Nishiki Asumi Yapa

Posted on Apr 2, 2021

Azure Computer vision - Introduction

#azure

This is the first part of the 'Azure cognitive service - Computer vision' article series. The article describes the fundamentals of computer vision service.

What is cognitive service?

Cognitive Services are a set of machine learning algorithms that Microsoft has developed to solve problems in the field of Artificial Intelligence (AI). The importance of the cognitive service is that it is used pre-trained models to analyse images.

There are a set of services under cognitive service as follow.

Vision
Speech
Language
Knowledge
Search

What is computer vision?

The Computer Vision service from Azure provides you with access to advanced algorithms that process images and return information based on the visual features you're interested in. Pixel values of the image can be used as 'features' to train machine learning models and make the prediction.

There are mainly three steps on the ways of using computer vision service.

Step 01 - Create a resource

Before you create a resource on Microfot azure portal, you should have an Azure subscription.

There are basically two (02) types of resources.

Computer vision
If you are using only one cognitive service (only for image analysis), you can use a computer vision resource.
Cognitive service
If you are using more than one cognitive service, you can use a cognitive service resource.

step 02 - get the key and endpoint

After you are choosing the relevant resource type according to your preference, you may create that resource in your account.

You can copy the key and the endpoint from the resource management section, to the code which you are using to implement the service.

key is used to authenticate the client application
endpoint provides the HTTP address at which your resource can be accessed.

step 03 - submit the image

Read the text with the computer vision service

As discussed in the previous topic, we can use either computer vision or cognitive service resource to do the process.

Under the process of reading text, the word OCR (Optimal Character Recognition) is mostly used.

What is OCR?

OCR is the basic foundation of processing printed image. This technique is used to take notes, digitizing forms and, scan printed or handwritten checks, etc.

Computer vision service provides two (02) API's that can be used to read the text in images.

OCR API

OCR API extract a small amount of text in the image. It can be recognized text in numerous languages. This API returns a hierarchy of information to process an image. The hierarchy as follows.

 Region
 Lines
 words

For each element, OCR API also returns boundary box coordinates, which is similar to the outline of the text. It defines a rectangle to indicate the location in the image where the region, lines and words appear.

Read API

Read API is a better option for scanned document with lots of text and to extract text from both handwritten and printed images.

There are mainly three (03) processes to use Read API.

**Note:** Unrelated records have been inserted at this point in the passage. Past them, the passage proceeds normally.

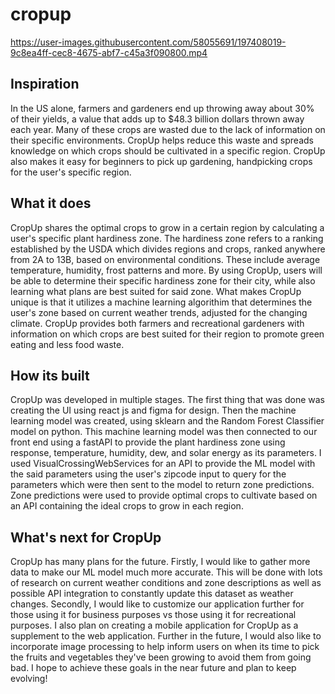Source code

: # cropup

https://user-images.githubusercontent.com/58055691/197408019-9c8ea4ff-cec8-4675-abf7-c45a3f090800.mp4

## Inspiration
In the US alone, farmers and gardeners end up throwing away about 30% of their yields, a value that adds up to $48.3 billion dollars thrown away each year. Many of these crops are wasted due to the lack of information on their specific environments. CropUp helps reduce this waste and spreads knowledge on which crops should be cultivated in a specific region. CropUp also makes it easy for beginners to pick up gardening, handpicking crops for the user's specific region. 

## What it does
CropUp shares the optimal crops to grow in a certain region by calculating a user's specific plant hardiness zone. The hardiness zone refers to a ranking established by the USDA which divides regions and crops, ranked anywhere from 2A to 13B, based on environmental conditions. These include average temperature, humidity, frost patterns and more. By using CropUp, users will be able to determine their specific hardiness zone for their city, while also learning what plans are best suited for said zone. What makes CropUp unique is that it utilizes a machine learning algorithim that determines the user's zone based on current weather trends, adjusted for the changing climate. CropUp provides both farmers and recreational gardeners with information on which crops are best suited for their region to promote green eating and less food waste.

## How its built
CropUp was developed in multiple stages. The first thing that was done was creating the UI using react js and figma for design. Then the machine learning model was created, using sklearn and the Random Forest Classifier model on python. This machine learning model was then connected to our front end using a fastAPI to provide the plant hardiness zone using response, temperature, humidity, dew, and solar energy as its parameters. I used VisualCrossingWebServices for an API to provide the ML model with the said parameters using the user's zipcode input to query for the parameters which were then sent to the model to return zone predictions. Zone predictions were used to provide optimal crops to cultivate based on an API containing the ideal crops to grow in each region.

## What's next for CropUp
CropUp has many plans for the future. Firstly, I would like to gather more data to make our ML model much more accurate. This will be done with lots of research on current weather conditions and zone descriptions as well as possible API integration to constantly update this dataset as weather changes. Secondly, I would like to customize our application further for those using it for business purposes vs those using it for recreational purposes. I also plan on creating a mobile application for CropUp as a supplement to the web application. Further in the future, I would also like to incorporate image processing to help inform users on when its time to pick the fruits and vegetables they've been growing to avoid them from going bad. I hope to achieve these goals in the near future and plan to keep evolving!
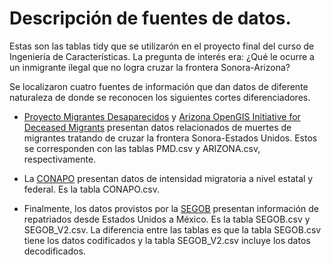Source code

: # Descripción de fuentes de datos.

Estas son las tablas tidy que se utilizarón en el proyecto final del curso de Ingeniería de Características. La pregunta de interés era: ¿Qué le ocurre a un inmigrante ilegal que no logra cruzar la frontera Sonora-Arizona?

Se localizaron cuatro fuentes de información que dan datos de diferente naturaleza de donde se reconocen los siguientes cortes diferenciadores.

* [Proyecto Migrantes Desaparecidos](https://missingmigrants.iom.int/es/descargar-datos-del-proyecto-migrantes-desaparecidos) y [Arizona OpenGIS Initiative for Deceased Migrants](https://humaneborders.info/) presentan datos relacionados de muertes de migrantes tratando de cruzar la frontera Sonora-Estados Unidos. Estos se corresponden con las tablas PMD.csv y ARIZONA.csv, respectivamente.

* La [CONAPO](https://datos.gob.mx/busca/dataset/indices-de-intensidad-migratoria-mexico-estados-unidos) presentan datos de intensidad migratoria a nivel estatal y federal. Es la tabla CONAPO.csv.

* Finalmente, los datos provistos por la [SEGOB](http://portales.segob.gob.mx/es/PoliticaMigratoria/Bases_de_datos) presentan información de repatriados desde Estados Unidos a México. Es la tabla SEGOB.csv y SEGOB_V2.csv. La diferencia entre las tablas es que la tabla SEGOB.csv tiene los datos codificados y la tabla SEGOB_V2.csv incluye los datos decodificados.
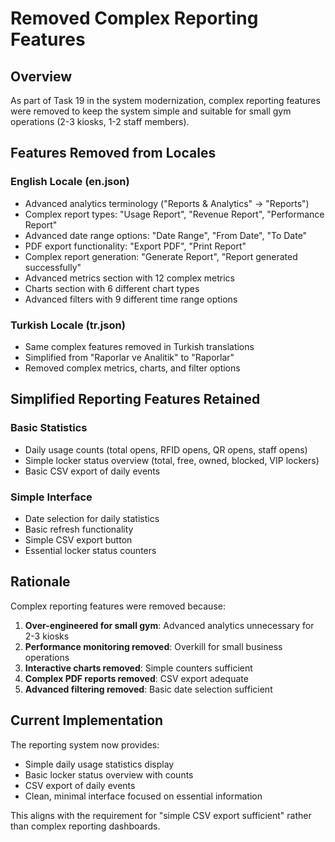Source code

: # Removed Complex Reporting Features

## Overview

As part of Task 19 in the system modernization, complex reporting features were removed to keep the system simple and suitable for small gym operations (2-3 kiosks, 1-2 staff members).

## Features Removed from Locales

### English Locale (en.json)
- Advanced analytics terminology ("Reports & Analytics" → "Reports")
- Complex report types: "Usage Report", "Revenue Report", "Performance Report"
- Advanced date range options: "Date Range", "From Date", "To Date"
- PDF export functionality: "Export PDF", "Print Report"
- Complex report generation: "Generate Report", "Report generated successfully"
- Advanced metrics section with 12 complex metrics
- Charts section with 6 different chart types
- Advanced filters with 9 different time range options

### Turkish Locale (tr.json)
- Same complex features removed in Turkish translations
- Simplified from "Raporlar ve Analitik" to "Raporlar"
- Removed complex metrics, charts, and filter options

## Simplified Reporting Features Retained

### Basic Statistics
- Daily usage counts (total opens, RFID opens, QR opens, staff opens)
- Simple locker status overview (total, free, owned, blocked, VIP lockers)
- Basic CSV export of daily events

### Simple Interface
- Date selection for daily statistics
- Basic refresh functionality
- Simple CSV export button
- Essential locker status counters

## Rationale

Complex reporting features were removed because:
1. **Over-engineered for small gym**: Advanced analytics unnecessary for 2-3 kiosks
2. **Performance monitoring removed**: Overkill for small business operations
3. **Interactive charts removed**: Simple counters sufficient
4. **Complex PDF reports removed**: CSV export adequate
5. **Advanced filtering removed**: Basic date selection sufficient

## Current Implementation

The reporting system now provides:
- Simple daily usage statistics display
- Basic locker status overview with counts
- CSV export of daily events
- Clean, minimal interface focused on essential information

This aligns with the requirement for "simple CSV export sufficient" rather than complex reporting dashboards.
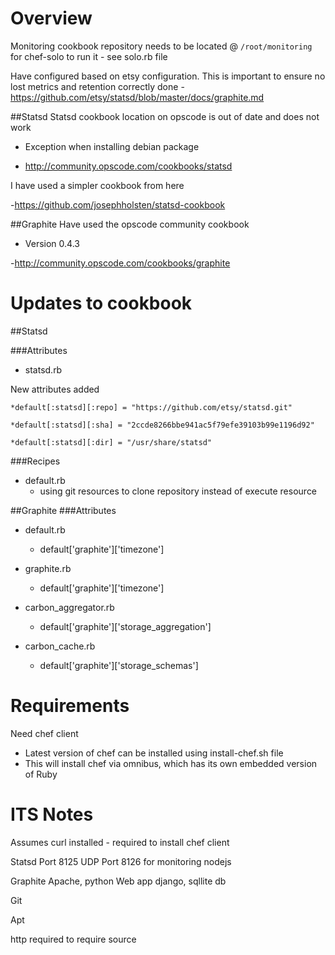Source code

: Overview
========
Monitoring cookbook repository needs to be located @ `/root/monitoring` for chef-solo to run it - see solo.rb file

Have configured based on etsy configuration. This is important  to ensure no lost metrics and retention correctly done
-https://github.com/etsy/statsd/blob/master/docs/graphite.md

##Statsd
Statsd cookbook location on opscode is out of date and does not work

* Exception when installing debian package

- http://community.opscode.com/cookbooks/statsd

I have used a simpler cookbook from here

-https://github.com/josephholsten/statsd-cookbook

##Graphite
Have used the opscode community cookbook

* Version 0.4.3

-http://community.opscode.com/cookbooks/graphite

Updates to cookbook
===================
##Statsd

###Attributes

* statsd.rb 

New attributes added

	*default[:statsd][:repo] = "https://github.com/etsy/statsd.git"

	*default[:statsd][:sha] = "2ccde8266bbe941ac5f79efe39103b99e1196d92"

	*default[:statsd][:dir] = "/usr/share/statsd"

###Recipes

* default.rb
	* using git resources to clone repository instead of execute resource


##Graphite
###Attributes

* default.rb 

	* default['graphite']['timezone']

* graphite.rb 

	* default['graphite']['timezone']

* carbon_aggregator.rb

	* default['graphite']['storage_aggregation']

* carbon_cache.rb
	* default['graphite']['storage_schemas']


Requirements
========
Need chef client
* Latest version of chef can be installed using install-chef.sh file
* This will install chef via omnibus, which has its own embedded version of Ruby


ITS Notes
=========
Assumes curl installed - required to install chef client

Statsd
Port 8125 UDP
Port 8126  for monitoring
nodejs

Graphite
Apache, python
Web app django, sqllite db

Git

Apt

http required to require source

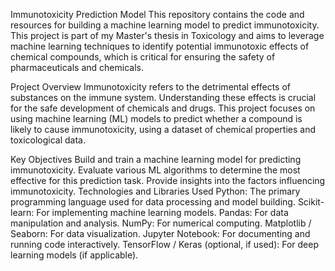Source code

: Immunotoxicity Prediction Model
This repository contains the code and resources for building a machine learning model to predict immunotoxicity. This project is part of my Master's thesis in Toxicology and aims to leverage machine learning techniques to identify potential immunotoxic effects of chemical compounds, which is critical for ensuring the safety of pharmaceuticals and chemicals.

Project Overview
Immunotoxicity refers to the detrimental effects of substances on the immune system. Understanding these effects is crucial for the safe development of chemicals and drugs. This project focuses on using machine learning (ML) models to predict whether a compound is likely to cause immunotoxicity, using a dataset of chemical properties and toxicological data.

Key Objectives
Build and train a machine learning model for predicting immunotoxicity.
Evaluate various ML algorithms to determine the most effective for this prediction task.
Provide insights into the factors influencing immunotoxicity.
Technologies and Libraries Used
Python: The primary programming language used for data processing and model building.
Scikit-learn: For implementing machine learning models.
Pandas: For data manipulation and analysis.
NumPy: For numerical computing.
Matplotlib / Seaborn: For data visualization.
Jupyter Notebook: For documenting and running code interactively.
TensorFlow / Keras (optional, if used): For deep learning models (if applicable).
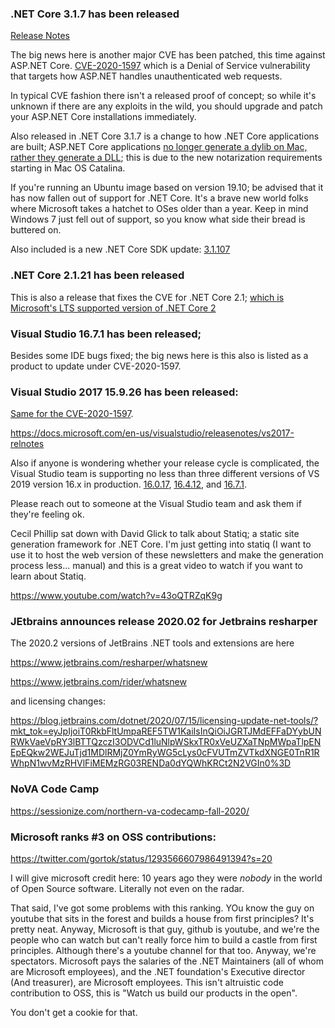 ### .NET Core 3.1.7 has been released 

[Release Notes](https://devblogs.microsoft.com/dotnet/net-core-august-2020/)

The big news here is another major CVE has been patched, this time against ASP.NET Core.  [CVE-2020-1597](https://portal.msrc.microsoft.com/en-us/security-guidance/advisory/CVE-2020-1597) which is a Denial of Service vulnerability that targets how ASP.NET handles unauthenticated web requests.

In typical CVE fashion there isn't a released proof of concept; so while it's unknown if there are any exploits in the wild, you should upgrade and patch your ASP.NET Core installations immediately.

Also released in .NET Core 3.1.7 is a change to how .NET Core applications are built; ASP.NET Core applications [no longer generate a dylib on Mac, rather they generate a DLL](https://docs.microsoft.com/en-us/dotnet/core/install/macos-notarization-issues); this is due to the new notarization requirements starting in Mac OS Catalina.

If you're running an Ubuntu image based on version 19.10; be advised that it has now fallen out of support for .NET Core.  It's a brave new world folks where Microsoft takes a hatchet to OSes older than a year.  Keep in mind Windows 7 just fell out of support, so you know what side their bread is buttered on.

Also included is a new .NET Core SDK update: [3.1.107](https://github.com/dotnet/core/blob/master/release-notes/3.1/3.1.7/3.1.7.md#changes-in-317)

### .NET Core 2.1.21 has been released

This is also a release that fixes the CVE for .NET Core 2.1; [which is Microsoft's LTS supported version of .NET Core 2](https://dotnet.microsoft.com/platform/support/policy/dotnet-core)

### Visual Studio 16.7.1 has been released;

Besides some IDE bugs fixed; the big news here is this also is listed as a product to update under CVE-2020-1597.

### Visual Studio 2017 15.9.26 has been released:

[Same for the CVE-2020-1597](https://docs.microsoft.com/en-us/visualstudio/releasenotes/vs2017-relnotes#15.9.26).

https://docs.microsoft.com/en-us/visualstudio/releasenotes/vs2017-relnotes

Also if anyone is wondering whether your release cycle is complicated, the Visual Studio team is supporting no less than three different versions of VS 2019 version 16.x in production. [16.0.17](https://docs.microsoft.com/en-us/visualstudio/releases/2019/release-notes-v16.0#16.0.17), [16.4.12](https://docs.microsoft.com/en-us/visualstudio/releases/2019/release-notes-v16.4), and [16.7.1](https://docs.microsoft.com/en-us/visualstudio/releases/2019/release-notes).

Please reach out to someone at the Visual Studio team and ask them if they're feeling ok.

Cecil Phillip sat down with David Glick to talk about Statiq; a static site generation framework for .NET Core.  I'm just getting into statiq (I want to use it to host the web version of these newsletters and make the generation process less... manual) and this is a great video to watch if you want to learn about Statiq.

https://www.youtube.com/watch?v=43oQTRZqK9g

### JEtbrains announces release 2020.02 for Jetbrains resharper

The 2020.2 versions of JetBrains .NET tools and extensions are here

https://www.jetbrains.com/resharper/whatsnew

https://www.jetbrains.com/rider/whatsnew

and licensing changes:

https://blog.jetbrains.com/dotnet/2020/07/15/licensing-update-net-tools/?mkt_tok=eyJpIjoiT0RkbFltUmpaREF5TW1KaiIsInQiOiJGRTJMdEFFaDYybUNRWkVaeVpRY3lBTTQzczI3ODVCd1luNlpWSkxTR0xVeUZXaTNpMWpaTlpENEpEQkw2WEJuTjd1MDlRMjZ0YmRyWG5cLys0cFVUTmZVTkdXNGE0TnR1RWhpN1wvMzRHVlFiMEMzRG03RENDa0dYQWhKRCt2N2VGIn0%3D
### NoVA Code Camp

https://sessionize.com/northern-va-codecamp-fall-2020/

### Microsoft ranks #3 on OSS contributions:

https://twitter.com/gortok/status/1293566607986491394?s=20

I will give microsoft credit here:  10 years ago they were *nobody* in the world of Open Source software. Literally not even on the radar. 

That said, I've got some problems with this ranking.  YOu know the guy on youtube that sits in the forest and builds a house from first principles? It's pretty neat.  Anyway, Microsoft is that guy, github is youtube, and we're the people who can watch but can't really force him to build a castle from first principles.  Although there's a youtube channel for that too. Anyway,  we're spectators. Microsoft pays the salaries of the .NET Maintainers (all of whom are Microsoft employees), and the .NET foundation's Executive director (And treasurer), are Microsoft employees.  This isn't altruistic code contribution to OSS, this is "Watch us build our products in the open".

You don't get a cookie for that.

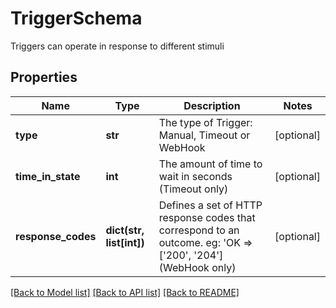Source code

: # TriggerSchema

Triggers can operate in response to different stimuli

## Properties
Name | Type | Description | Notes
------------ | ------------- | ------------- | -------------
**type** | **str** | The type of Trigger: Manual, Timeout or WebHook | [optional] 
**time_in_state** | **int** | The amount of time to wait in seconds (Timeout only) | [optional] 
**response_codes** | **dict(str, list[int])** | Defines a set of HTTP response codes that correspond to an outcome. eg: &#39;OK &#x3D;&gt;  [&#39;200&#39;, &#39;204&#39;] (WebHook only) | [optional] 

[[Back to Model list]](../README.md#documentation-for-models) [[Back to API list]](../README.md#documentation-for-api-endpoints) [[Back to README]](../README.md)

step 01 - submit an image to the API and retrieve an operation ID in response

step 02 - use operation ID to check the state of the image analysis operator and wait until it has completed.

step 03 - retrieve the result of the operation.

Read API also returns the hierarchy of information to process the image.

 Pages
 Lines
 words

How to extract text from the handwritten image and printed image?
Continued for part 02 of this article series... 😉

Get n8n VPS hosting 3x cheaper than a cloud solution

Get fast, easy, secure n8n VPS hosting from $4.99/mo at Hostinger. Automate any workflow using a pre-installed n8n application and no-code customization.

Start now

DEV Community

Azure Computer vision - Introduction

Step 01 - Create a resource

step 02 - get the key and endpoint

step 03 - submit the image

Read the text with the computer vision service

step 01 - submit an image to the API and retrieve an operation ID in response

step 02 - use operation ID to check the state of the image analysis operator and wait until it has completed.

step 03 - retrieve the result of the operation.

Get n8n VPS hosting 3x cheaper than a cloud solution

Top comments (0)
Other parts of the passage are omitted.